» Excerpts from a dataset:
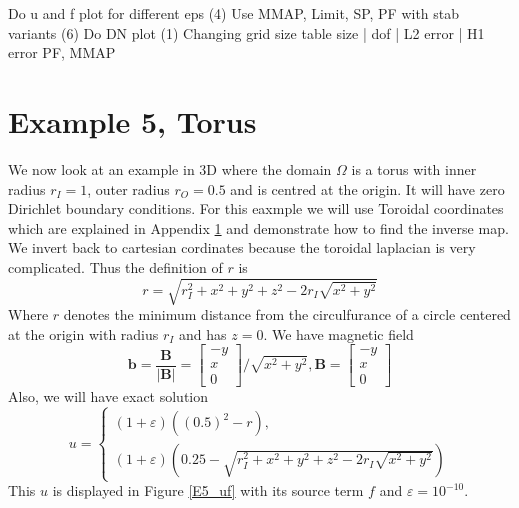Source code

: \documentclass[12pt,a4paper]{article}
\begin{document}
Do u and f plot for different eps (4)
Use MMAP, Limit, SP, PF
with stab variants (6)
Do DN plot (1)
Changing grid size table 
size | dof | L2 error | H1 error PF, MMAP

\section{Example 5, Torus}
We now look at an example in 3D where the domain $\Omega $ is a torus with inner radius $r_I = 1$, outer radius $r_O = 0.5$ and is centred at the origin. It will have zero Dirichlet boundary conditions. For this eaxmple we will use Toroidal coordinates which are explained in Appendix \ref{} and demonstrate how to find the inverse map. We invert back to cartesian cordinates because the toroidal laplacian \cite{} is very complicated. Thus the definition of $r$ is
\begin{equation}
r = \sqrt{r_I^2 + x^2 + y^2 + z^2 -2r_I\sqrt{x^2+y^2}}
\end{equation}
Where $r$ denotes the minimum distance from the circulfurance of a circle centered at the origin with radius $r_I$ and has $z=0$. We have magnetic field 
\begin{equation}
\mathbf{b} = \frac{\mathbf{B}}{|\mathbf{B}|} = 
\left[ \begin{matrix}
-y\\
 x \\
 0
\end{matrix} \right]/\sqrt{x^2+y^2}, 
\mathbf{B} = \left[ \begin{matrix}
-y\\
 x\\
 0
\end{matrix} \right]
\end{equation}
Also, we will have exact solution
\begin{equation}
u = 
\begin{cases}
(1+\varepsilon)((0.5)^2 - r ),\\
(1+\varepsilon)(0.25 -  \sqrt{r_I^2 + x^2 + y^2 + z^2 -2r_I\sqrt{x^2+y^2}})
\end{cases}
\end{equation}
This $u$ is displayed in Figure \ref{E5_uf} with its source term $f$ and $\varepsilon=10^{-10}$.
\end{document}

==

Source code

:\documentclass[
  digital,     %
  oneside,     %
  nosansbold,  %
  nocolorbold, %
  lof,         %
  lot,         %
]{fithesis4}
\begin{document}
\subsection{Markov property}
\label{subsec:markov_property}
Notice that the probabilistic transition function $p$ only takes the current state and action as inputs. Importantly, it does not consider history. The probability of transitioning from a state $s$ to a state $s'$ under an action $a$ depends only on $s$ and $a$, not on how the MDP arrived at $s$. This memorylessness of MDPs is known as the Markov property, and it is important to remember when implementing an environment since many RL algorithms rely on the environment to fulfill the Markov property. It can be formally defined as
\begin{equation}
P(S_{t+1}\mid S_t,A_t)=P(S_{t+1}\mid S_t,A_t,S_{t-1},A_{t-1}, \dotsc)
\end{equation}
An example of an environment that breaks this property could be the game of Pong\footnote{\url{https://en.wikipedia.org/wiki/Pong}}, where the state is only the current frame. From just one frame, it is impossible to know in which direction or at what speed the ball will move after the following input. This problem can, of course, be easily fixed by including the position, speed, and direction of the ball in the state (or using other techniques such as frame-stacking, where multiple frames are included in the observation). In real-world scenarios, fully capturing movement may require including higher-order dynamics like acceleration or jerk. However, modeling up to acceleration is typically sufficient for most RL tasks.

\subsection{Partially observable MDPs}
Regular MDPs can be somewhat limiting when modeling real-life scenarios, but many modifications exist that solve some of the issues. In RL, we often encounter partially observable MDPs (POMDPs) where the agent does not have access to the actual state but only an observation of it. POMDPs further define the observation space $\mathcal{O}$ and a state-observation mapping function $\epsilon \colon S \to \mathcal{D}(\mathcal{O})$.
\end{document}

» What the exercise asks: A complete answer gives every line of the records holding "MDPs".

» Answer section:
Notice that the probabilistic transition function $p$ only takes the current state and action as inputs. Importantly, it does not consider history. The probability of transitioning from a state $s$ to a state $s'$ under an action $a$ depends only on $s$ and $a$, not on how the MDP arrived at $s$. This memorylessness of MDPs is known as the Markov property, and it is important to remember when implementing an environment since many RL algorithms rely on the environment to fulfill the Markov property. It can be formally defined as
\subsection{Partially observable MDPs}
Regular MDPs can be somewhat limiting when modeling real-life scenarios, but many modifications exist that solve some of the issues. In RL, we often encounter partially observable MDPs (POMDPs) where the agent does not have access to the actual state but only an observation of it. POMDPs further define the observation space $\mathcal{O}$ and a state-observation mapping function $\epsilon \colon S \to \mathcal{D}(\mathcal{O})$.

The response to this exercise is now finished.